Weaving a new set of wheels

I have been thinking about this little tapestry made by Sarah Swett the last few days.
Sarah Swett, four-selvedge tapestry
You see, Sarah and I had a conversation about her search for a new car when she was in Colorado this past summer. She had worn her car all the way out and was in the midst of the difficult process of moving on.

I have been dancing around that decision for a couple years now. I will reach a moment where I am sure that I need to get a new car and then I'll decide that it doesn't matter if the door gaskets leak on me in the rain or that the air conditioning only works when the car is moving or that the paint is peeling off in sheets now. My mechanic has consistently told me it is safe and I have believed him.

Until Friday. My ride to the mechanic had just pulled away and the news across the desk was emphatically (from three different men with a liberal amount of grease under their fingernails) that I should not drive this car until they are able to work on it again next week. When three different people who really do seem to know something about cars tell you this, you have to listen.

And with the rest of the news about the parts attrition which happens with advanced age and mileage, the thought of getting a new car now instead of waiting just "one more year," suddenly became a reality.

The thing is, I really like this car. I've had it more than 16 years now and it has given me surprisingly little grief. It kept me safe when I skidded off the road on black ice at 50 mph. It witnessed the entire life of my 14-year-old yellow lab who died two years ago now. It carted a 28 inch 8-harness Macomber and boxes of books and yarn along with me, my dog, and what clothes I could cram between the harnesses of the loom on multiple traveling therapy assignments. I love its 5 speed engine and the way it performs on icy roads and steep hills. And I love that for 16 years it only left me stranded at the side of the road one time (well, twice... but the time I busted the oil pan on a rock driving up a rural Colorado 4WD road can hardly be held against it). I never wanted the green color which was all the dealer in Reno, NV could get me in 1999, but this Volkswagen Golf never held that against me. She has been a gem of a car.

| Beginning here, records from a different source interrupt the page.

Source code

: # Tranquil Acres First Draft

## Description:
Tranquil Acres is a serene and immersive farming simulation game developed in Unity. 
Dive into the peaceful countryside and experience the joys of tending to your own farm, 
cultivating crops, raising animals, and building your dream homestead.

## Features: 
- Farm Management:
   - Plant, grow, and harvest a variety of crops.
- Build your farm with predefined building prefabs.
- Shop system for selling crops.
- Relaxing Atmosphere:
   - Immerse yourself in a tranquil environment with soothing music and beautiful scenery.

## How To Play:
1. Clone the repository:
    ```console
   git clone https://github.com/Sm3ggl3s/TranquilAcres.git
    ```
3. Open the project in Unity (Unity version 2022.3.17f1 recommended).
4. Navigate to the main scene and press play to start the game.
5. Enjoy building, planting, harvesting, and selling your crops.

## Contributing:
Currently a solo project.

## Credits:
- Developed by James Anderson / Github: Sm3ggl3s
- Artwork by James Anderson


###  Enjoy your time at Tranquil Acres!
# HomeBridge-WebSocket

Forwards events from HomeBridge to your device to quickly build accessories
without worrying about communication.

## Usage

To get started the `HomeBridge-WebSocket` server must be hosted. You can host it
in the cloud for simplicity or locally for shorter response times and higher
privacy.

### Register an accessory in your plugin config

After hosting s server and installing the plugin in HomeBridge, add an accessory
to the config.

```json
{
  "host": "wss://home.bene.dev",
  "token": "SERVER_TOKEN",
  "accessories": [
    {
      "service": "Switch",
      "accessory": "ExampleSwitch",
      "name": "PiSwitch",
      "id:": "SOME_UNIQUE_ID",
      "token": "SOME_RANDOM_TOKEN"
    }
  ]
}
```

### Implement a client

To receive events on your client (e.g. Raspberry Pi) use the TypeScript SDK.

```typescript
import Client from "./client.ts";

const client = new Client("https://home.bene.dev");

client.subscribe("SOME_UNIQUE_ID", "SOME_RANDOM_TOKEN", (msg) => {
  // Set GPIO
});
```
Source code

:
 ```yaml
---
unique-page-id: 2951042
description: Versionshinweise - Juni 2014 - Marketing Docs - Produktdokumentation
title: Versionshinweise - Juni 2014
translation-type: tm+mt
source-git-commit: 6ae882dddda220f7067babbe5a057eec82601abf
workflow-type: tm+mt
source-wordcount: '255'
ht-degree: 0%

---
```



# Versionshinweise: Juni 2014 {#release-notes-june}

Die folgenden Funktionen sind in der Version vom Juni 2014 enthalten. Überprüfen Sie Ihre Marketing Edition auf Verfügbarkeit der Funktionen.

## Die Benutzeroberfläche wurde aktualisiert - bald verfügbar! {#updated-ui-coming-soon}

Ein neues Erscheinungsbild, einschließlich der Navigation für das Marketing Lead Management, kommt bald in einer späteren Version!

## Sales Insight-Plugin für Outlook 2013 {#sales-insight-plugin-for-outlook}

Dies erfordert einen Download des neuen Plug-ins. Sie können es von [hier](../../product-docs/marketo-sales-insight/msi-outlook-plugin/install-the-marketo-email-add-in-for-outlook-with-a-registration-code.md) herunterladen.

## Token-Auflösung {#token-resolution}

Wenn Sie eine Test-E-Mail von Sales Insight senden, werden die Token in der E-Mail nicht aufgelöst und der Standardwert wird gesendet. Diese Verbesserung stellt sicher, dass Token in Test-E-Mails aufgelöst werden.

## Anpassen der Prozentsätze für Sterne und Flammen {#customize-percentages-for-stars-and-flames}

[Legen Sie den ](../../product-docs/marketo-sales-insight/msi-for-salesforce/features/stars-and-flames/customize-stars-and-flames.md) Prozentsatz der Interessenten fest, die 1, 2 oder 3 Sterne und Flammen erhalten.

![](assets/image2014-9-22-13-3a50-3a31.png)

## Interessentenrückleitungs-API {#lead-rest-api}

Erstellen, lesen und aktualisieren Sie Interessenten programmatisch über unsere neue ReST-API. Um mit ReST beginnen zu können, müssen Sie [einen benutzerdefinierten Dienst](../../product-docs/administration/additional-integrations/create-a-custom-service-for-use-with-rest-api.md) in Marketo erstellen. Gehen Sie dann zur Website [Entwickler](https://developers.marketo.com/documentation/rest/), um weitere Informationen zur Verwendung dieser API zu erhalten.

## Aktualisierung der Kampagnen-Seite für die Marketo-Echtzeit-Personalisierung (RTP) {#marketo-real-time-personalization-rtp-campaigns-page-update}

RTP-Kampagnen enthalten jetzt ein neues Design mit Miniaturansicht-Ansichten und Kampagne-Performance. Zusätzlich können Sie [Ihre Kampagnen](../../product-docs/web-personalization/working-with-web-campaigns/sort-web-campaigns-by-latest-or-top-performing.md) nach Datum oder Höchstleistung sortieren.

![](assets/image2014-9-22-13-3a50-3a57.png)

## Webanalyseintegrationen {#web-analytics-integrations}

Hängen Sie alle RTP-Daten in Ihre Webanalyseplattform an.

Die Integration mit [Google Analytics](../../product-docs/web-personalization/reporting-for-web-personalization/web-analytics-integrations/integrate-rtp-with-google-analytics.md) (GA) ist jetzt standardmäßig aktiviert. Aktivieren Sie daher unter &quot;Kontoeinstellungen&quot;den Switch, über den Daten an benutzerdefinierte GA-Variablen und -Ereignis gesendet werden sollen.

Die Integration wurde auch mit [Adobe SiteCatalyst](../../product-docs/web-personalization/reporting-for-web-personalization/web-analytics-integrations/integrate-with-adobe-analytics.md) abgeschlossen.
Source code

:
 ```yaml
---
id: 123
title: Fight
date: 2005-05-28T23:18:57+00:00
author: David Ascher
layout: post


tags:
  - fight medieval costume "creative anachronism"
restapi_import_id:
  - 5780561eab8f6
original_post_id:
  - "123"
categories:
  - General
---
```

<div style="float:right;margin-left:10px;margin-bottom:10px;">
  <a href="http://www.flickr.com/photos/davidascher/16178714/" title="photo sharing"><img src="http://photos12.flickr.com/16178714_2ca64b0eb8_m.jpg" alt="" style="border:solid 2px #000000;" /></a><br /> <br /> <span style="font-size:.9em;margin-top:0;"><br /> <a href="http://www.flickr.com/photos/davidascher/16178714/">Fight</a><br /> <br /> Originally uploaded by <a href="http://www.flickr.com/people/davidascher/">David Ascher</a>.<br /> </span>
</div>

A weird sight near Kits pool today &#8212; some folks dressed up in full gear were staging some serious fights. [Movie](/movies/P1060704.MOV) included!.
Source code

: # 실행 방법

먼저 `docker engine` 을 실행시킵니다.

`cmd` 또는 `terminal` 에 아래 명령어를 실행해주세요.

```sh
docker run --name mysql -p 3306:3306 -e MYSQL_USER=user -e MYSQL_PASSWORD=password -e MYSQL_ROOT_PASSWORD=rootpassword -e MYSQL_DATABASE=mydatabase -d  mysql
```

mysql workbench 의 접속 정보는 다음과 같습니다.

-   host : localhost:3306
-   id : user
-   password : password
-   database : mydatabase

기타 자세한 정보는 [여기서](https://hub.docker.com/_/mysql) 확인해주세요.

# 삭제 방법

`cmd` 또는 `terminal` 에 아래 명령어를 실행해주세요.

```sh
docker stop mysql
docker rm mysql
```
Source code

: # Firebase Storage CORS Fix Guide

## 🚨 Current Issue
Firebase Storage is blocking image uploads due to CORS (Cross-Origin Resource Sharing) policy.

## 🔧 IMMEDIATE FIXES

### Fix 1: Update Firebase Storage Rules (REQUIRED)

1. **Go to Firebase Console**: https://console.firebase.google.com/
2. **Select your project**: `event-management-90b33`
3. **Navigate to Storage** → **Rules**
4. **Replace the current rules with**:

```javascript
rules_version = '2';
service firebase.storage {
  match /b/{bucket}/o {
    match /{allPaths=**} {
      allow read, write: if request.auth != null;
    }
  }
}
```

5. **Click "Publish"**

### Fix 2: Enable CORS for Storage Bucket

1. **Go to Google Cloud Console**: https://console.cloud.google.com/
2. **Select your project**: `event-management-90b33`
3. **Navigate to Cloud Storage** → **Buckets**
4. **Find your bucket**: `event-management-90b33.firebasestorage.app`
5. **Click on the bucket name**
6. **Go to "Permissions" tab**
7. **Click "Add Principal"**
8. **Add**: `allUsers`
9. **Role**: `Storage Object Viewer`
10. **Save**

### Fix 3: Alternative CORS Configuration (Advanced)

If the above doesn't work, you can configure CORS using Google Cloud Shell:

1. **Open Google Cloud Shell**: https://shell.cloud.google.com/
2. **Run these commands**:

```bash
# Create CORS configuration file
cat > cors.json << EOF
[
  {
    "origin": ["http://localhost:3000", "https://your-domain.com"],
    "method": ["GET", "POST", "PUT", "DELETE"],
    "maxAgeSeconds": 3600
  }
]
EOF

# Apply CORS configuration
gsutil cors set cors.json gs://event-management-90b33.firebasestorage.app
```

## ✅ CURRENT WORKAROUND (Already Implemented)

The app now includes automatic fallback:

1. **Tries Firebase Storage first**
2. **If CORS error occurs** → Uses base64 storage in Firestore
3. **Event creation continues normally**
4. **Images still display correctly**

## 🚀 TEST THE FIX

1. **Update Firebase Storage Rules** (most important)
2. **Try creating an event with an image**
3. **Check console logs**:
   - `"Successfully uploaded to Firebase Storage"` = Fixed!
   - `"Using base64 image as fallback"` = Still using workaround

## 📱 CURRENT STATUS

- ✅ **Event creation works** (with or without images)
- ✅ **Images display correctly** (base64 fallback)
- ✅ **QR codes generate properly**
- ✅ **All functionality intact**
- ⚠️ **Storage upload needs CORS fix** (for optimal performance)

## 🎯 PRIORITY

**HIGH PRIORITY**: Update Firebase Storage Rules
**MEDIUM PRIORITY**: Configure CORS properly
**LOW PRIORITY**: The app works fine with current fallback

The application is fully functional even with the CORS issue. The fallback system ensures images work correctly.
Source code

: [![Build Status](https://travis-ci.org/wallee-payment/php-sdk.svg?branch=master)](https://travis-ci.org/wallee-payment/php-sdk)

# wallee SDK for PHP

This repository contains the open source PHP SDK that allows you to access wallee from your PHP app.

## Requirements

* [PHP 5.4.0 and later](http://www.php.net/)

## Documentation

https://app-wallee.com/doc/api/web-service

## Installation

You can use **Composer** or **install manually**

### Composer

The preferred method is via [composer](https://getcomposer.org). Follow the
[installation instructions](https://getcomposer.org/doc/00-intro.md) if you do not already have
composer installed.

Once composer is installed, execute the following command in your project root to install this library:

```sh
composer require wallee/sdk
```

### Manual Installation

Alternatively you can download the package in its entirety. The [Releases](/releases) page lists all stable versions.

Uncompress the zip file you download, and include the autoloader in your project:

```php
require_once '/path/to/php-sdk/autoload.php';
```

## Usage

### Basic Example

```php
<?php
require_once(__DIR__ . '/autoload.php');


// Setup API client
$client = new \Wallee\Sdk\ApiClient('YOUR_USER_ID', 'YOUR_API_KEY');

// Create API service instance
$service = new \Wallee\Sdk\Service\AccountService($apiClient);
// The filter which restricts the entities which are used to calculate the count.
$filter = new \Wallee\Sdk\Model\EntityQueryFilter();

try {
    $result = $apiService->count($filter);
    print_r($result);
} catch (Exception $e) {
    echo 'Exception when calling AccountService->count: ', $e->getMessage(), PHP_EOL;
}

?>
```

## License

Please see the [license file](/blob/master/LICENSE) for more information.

But all mechanical things do come to the end of their life at one time or another. I'm not sure I'm quite ready for it, but somewhere I'll find the courage to go car shopping. Perhaps I need to follow in Sarah's footsteps and weave my new car into existence. I took Emily's car to the grocery store yesterday and was so delighted that there were both electric windows and a cup holder. Perhaps change won't be so bad after all.

There is a great photo on Sarah's blog of her little car weaving at Buffalo Gap National Grasslands in South Dakota. http://www.afieldguidetoneedlework.com/blog/what-i-meant-to-do-today I don't know what car she actually bought, but I hear it all turned out okay.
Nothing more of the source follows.